Every line in the listing below from the one with "Just forget it" through the one with "Make the incision, careful precision. \\" is to be reproduced exactly, both ends included; leave out the rest.
---------- THE RECORDS ----------
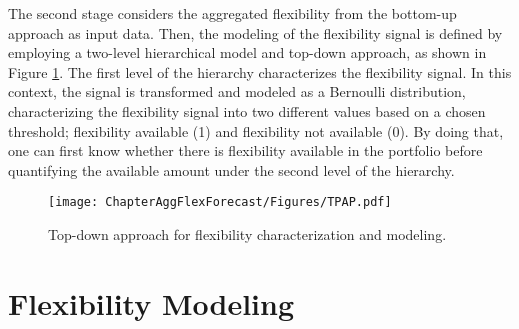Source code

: The second stage considers the aggregated flexibility from the bottom-up approach as input data. Then, the modeling of the flexibility signal is defined by employing a two-level hierarchical model and top-down approach, as shown in Figure \ref{fig:top_down}. The first level of the hierarchy characterizes the flexibility signal. In this context, the signal is transformed and modeled as a Bernoulli distribution, characterizing the flexibility signal into two different values based on a chosen threshold; flexibility available (1) and flexibility not available (0). By doing that, one can first know whether there is flexibility available in the portfolio before quantifying the available amount under the second level of the hierarchy. 

\begin{figure}[htbp]
\centerline{\texttt{[image: ChapterAggFlexForecast/Figures/TPAP.pdf]}}
\caption{Top-down approach for flexibility characterization and modeling.}
\label{fig:top_down}
\end{figure}

\section{Flexibility Modeling} \label{Sect:FlexModeling}
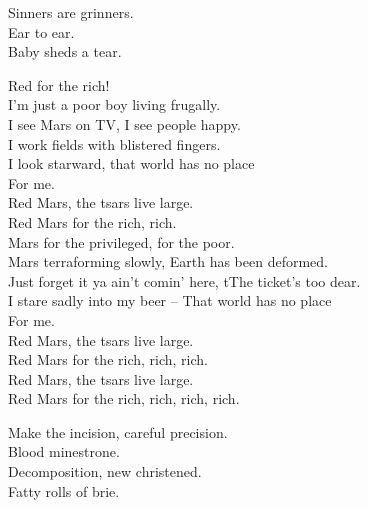 Sinners are grinners. \\
Ear to ear. \\
Baby  sheds a tear. \\





Red  for the rich! \\

I'm just a poor boy living frugally. \\
I see Mars on TV, I see people happy. \\
I work fields with blistered fingers. \\
I look starward, that world has no place \\
For me. \\

Red Mars, the tsars live large. \\
Red Mars for the rich, rich. \\

Mars for the privileged,  for the poor. \\
Mars terraforming slowly, Earth has been deformed. \\
Just forget it ya ain't comin' here, tThe ticket's too dear. \\
I stare sadly into my beer -- That world has no place \\
For me. \\

Red Mars, the tsars live large. \\
Red Mars for the rich, rich, rich. \\

Red Mars, the tsars live large. \\
Red Mars for the rich, rich, rich, rich. \\





Make the incision, careful precision. \\
Blood minestrone. \\
Decomposition, new  christened. \\
Fatty rolls of brie. \\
----------
EXERCISE ANSWER:
Just forget it ya ain't comin' here, tThe ticket's too dear. \\
I stare sadly into my beer -- That world has no place \\
For me. \\

Red Mars, the tsars live large. \\
Red Mars for the rich, rich, rich. \\

Red Mars, the tsars live large. \\
Red Mars for the rich, rich, rich, rich. \\





Make the incision, careful precision. \\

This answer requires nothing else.